*What the exercise asks*:
Tally the lines below containing "style" and report only the total.

*Material for the task*:

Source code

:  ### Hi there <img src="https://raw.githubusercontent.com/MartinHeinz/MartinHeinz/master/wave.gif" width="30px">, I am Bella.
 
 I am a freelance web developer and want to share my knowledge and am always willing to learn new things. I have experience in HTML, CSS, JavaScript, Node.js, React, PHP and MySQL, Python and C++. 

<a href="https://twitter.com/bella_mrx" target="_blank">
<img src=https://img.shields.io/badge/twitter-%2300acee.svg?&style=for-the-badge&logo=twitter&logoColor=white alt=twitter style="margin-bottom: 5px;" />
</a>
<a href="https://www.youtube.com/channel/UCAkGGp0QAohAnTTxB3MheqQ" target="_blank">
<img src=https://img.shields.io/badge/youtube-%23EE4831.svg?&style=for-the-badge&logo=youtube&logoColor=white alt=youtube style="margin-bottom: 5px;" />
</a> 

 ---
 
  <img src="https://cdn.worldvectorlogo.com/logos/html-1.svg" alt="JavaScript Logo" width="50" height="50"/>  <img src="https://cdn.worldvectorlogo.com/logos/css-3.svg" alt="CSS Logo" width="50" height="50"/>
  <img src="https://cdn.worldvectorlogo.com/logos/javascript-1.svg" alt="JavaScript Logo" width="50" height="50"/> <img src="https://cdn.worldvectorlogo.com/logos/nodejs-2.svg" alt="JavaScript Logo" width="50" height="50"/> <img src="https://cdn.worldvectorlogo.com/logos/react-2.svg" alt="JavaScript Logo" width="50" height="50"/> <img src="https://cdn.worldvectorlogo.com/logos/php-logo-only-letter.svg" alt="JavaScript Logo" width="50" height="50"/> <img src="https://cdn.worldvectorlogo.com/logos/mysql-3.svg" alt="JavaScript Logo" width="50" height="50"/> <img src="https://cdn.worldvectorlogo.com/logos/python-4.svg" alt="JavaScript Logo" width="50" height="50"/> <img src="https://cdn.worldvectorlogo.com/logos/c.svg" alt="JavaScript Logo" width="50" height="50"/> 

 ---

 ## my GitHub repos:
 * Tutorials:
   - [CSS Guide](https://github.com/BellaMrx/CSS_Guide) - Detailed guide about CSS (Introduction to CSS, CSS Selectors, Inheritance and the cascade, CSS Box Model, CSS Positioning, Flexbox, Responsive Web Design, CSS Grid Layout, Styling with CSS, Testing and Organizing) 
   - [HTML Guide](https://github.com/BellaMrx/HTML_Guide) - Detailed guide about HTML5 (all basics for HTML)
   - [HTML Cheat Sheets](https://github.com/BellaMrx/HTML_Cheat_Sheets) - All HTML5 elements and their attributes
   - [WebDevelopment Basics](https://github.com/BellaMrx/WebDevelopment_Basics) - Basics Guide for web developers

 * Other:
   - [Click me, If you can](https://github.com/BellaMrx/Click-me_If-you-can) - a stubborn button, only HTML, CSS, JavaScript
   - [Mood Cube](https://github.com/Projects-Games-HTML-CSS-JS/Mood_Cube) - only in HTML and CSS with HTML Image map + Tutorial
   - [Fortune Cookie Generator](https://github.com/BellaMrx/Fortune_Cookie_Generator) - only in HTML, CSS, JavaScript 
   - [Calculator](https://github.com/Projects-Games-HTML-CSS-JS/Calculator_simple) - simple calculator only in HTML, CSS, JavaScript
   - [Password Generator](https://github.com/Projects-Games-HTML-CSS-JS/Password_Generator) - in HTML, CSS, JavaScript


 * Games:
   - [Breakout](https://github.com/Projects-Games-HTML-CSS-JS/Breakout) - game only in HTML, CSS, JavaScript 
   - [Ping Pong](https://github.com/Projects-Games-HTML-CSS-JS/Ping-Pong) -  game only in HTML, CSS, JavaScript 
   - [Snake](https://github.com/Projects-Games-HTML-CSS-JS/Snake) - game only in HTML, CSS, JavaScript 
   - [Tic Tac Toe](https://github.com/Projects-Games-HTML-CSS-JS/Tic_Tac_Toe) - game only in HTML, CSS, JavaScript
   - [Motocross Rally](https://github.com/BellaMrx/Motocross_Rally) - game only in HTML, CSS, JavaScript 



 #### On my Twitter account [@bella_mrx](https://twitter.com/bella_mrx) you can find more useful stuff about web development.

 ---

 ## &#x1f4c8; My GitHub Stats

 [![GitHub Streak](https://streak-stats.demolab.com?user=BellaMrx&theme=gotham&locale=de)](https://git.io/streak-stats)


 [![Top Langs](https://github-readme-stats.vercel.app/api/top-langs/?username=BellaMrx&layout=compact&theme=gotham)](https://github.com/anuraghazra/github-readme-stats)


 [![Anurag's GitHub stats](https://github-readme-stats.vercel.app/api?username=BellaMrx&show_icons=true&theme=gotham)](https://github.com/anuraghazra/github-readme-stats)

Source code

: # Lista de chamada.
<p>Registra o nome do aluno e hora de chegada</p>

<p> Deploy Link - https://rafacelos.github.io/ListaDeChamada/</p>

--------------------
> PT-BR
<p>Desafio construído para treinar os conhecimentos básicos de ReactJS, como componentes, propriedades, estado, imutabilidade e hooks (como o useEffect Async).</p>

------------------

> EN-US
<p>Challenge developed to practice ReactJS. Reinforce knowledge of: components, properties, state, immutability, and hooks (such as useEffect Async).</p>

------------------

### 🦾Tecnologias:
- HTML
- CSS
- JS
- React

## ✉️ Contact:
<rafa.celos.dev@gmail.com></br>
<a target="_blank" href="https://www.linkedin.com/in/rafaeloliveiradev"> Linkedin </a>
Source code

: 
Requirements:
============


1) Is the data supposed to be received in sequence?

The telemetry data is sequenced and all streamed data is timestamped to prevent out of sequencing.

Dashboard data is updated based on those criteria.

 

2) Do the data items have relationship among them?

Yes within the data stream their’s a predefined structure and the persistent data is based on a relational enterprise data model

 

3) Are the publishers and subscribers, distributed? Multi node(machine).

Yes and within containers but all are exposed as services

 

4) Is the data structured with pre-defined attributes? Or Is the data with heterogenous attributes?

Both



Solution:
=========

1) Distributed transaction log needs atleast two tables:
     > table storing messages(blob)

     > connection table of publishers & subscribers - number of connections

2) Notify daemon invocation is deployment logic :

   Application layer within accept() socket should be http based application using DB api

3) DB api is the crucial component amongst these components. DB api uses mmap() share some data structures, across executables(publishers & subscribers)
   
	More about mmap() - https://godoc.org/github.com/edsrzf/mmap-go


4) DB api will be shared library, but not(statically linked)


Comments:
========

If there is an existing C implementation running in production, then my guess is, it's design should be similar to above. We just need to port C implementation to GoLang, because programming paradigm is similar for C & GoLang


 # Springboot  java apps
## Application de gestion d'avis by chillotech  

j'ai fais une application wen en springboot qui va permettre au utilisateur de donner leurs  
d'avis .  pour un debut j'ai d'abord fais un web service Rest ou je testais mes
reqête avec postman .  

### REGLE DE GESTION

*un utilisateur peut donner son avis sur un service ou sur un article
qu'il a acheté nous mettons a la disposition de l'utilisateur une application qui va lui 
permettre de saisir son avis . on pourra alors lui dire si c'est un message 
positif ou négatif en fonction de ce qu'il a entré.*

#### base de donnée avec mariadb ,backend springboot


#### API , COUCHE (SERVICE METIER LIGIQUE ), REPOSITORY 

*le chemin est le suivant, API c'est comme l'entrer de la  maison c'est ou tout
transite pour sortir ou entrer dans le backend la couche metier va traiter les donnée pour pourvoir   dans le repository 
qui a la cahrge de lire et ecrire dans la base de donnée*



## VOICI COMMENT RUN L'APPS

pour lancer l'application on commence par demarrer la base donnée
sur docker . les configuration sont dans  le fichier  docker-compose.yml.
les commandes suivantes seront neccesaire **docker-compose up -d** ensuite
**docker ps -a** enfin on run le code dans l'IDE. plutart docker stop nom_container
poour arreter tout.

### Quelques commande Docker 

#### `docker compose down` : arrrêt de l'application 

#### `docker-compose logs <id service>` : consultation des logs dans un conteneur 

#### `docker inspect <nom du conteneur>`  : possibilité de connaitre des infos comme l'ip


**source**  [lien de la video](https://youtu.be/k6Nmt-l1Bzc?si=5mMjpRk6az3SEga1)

*Exercise answer*:
2